Activity.
A single number is wanted: how many lines of the data include the string "mining".

Saved data entries
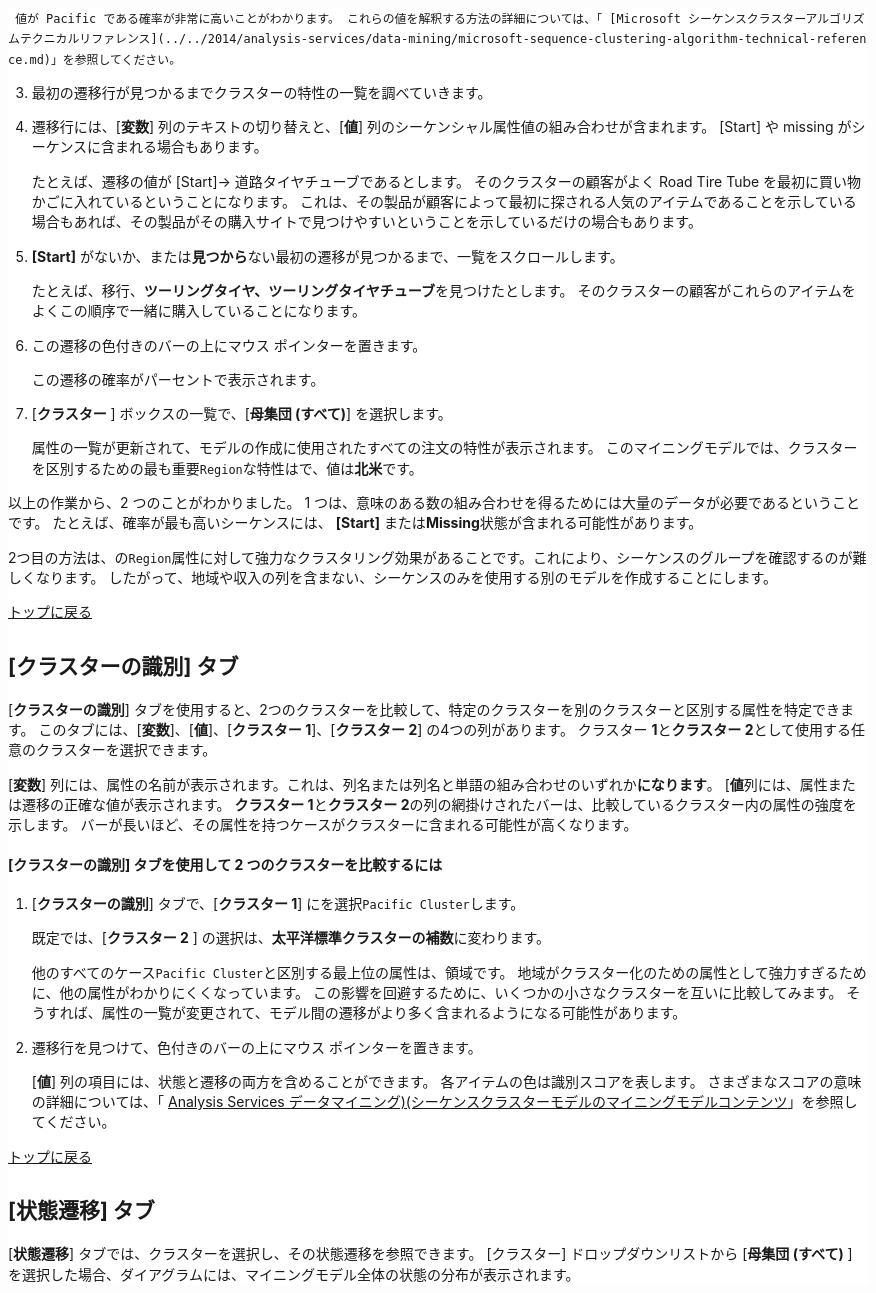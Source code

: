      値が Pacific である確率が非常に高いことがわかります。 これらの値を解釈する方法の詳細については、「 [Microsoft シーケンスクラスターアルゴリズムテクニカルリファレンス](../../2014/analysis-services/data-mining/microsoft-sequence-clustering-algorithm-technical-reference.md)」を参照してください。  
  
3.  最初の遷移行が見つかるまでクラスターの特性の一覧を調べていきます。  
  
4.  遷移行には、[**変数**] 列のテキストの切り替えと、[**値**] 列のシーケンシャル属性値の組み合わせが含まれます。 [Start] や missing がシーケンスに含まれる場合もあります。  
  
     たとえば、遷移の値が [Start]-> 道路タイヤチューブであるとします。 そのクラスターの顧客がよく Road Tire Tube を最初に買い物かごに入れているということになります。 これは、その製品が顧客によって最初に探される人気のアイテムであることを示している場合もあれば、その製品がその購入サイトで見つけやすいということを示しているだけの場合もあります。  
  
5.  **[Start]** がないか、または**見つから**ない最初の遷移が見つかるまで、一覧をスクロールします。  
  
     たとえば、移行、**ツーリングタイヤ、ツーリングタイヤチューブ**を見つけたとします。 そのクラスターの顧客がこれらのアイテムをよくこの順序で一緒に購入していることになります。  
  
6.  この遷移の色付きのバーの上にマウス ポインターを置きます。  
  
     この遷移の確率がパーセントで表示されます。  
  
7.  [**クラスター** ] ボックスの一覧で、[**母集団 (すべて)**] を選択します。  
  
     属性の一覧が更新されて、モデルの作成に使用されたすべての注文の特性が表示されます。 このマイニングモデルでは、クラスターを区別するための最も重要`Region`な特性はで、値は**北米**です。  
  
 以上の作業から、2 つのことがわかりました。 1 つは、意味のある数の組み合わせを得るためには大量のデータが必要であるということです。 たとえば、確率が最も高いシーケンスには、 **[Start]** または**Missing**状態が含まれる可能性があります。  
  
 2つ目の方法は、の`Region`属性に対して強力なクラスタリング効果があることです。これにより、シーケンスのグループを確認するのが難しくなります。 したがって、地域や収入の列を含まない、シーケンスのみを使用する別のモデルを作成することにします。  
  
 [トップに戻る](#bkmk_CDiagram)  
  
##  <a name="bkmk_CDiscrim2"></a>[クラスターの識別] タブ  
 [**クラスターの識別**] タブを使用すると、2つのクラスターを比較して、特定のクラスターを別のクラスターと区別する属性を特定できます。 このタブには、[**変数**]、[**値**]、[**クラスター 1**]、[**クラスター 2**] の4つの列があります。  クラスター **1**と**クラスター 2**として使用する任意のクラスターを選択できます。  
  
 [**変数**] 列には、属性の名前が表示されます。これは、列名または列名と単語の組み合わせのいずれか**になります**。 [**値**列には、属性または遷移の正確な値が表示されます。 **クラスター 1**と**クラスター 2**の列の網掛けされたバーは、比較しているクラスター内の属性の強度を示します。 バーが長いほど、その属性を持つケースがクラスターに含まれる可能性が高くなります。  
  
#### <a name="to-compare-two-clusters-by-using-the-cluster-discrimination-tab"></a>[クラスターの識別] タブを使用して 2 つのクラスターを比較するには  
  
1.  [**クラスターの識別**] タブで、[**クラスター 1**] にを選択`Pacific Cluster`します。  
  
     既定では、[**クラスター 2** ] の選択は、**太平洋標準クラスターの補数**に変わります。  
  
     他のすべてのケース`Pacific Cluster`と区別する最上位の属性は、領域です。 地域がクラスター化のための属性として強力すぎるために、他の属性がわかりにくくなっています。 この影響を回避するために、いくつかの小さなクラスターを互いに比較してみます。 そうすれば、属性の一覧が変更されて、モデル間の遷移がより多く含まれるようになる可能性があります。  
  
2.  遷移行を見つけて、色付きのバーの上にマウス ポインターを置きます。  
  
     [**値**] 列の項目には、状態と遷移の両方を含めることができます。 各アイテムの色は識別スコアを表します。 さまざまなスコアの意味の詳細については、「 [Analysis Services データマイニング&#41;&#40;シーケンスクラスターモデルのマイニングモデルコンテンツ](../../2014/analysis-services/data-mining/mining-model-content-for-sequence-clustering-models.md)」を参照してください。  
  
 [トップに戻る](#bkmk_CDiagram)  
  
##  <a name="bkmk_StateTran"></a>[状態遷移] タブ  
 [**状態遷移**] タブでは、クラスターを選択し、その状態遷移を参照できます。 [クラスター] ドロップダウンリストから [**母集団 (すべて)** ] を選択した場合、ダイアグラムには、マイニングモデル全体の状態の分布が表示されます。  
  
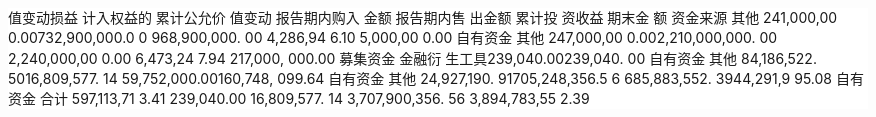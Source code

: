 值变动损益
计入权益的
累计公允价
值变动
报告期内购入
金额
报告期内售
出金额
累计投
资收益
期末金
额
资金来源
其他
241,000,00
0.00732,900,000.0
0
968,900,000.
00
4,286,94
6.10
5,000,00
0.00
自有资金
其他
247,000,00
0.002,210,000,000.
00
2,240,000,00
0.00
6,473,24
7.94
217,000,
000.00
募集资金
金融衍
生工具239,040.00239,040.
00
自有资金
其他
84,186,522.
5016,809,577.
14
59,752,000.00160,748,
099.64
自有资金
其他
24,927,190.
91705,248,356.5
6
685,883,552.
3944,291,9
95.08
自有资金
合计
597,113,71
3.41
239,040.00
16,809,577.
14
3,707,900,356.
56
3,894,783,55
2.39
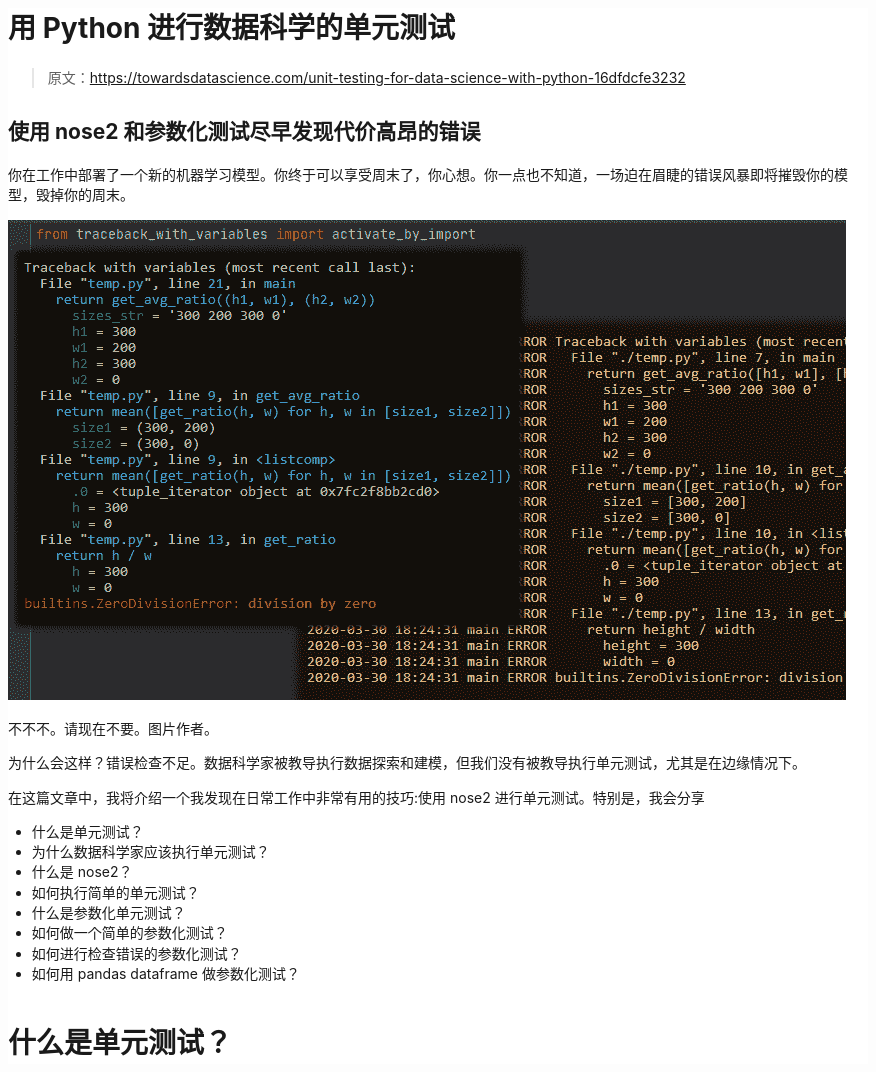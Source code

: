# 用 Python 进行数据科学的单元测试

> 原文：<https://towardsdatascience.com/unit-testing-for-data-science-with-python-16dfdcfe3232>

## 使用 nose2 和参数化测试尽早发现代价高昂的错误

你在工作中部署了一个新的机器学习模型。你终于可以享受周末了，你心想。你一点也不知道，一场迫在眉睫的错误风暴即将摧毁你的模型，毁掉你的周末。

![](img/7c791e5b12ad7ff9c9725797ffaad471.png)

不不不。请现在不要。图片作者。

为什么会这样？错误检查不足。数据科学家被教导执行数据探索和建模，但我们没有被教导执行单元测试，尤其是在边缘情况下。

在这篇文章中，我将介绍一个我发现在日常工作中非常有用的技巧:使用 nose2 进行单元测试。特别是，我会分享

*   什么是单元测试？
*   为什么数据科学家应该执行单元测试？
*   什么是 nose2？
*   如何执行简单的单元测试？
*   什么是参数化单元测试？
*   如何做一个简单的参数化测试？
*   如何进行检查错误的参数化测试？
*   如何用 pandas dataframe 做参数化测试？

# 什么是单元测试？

Solution to this problem.
2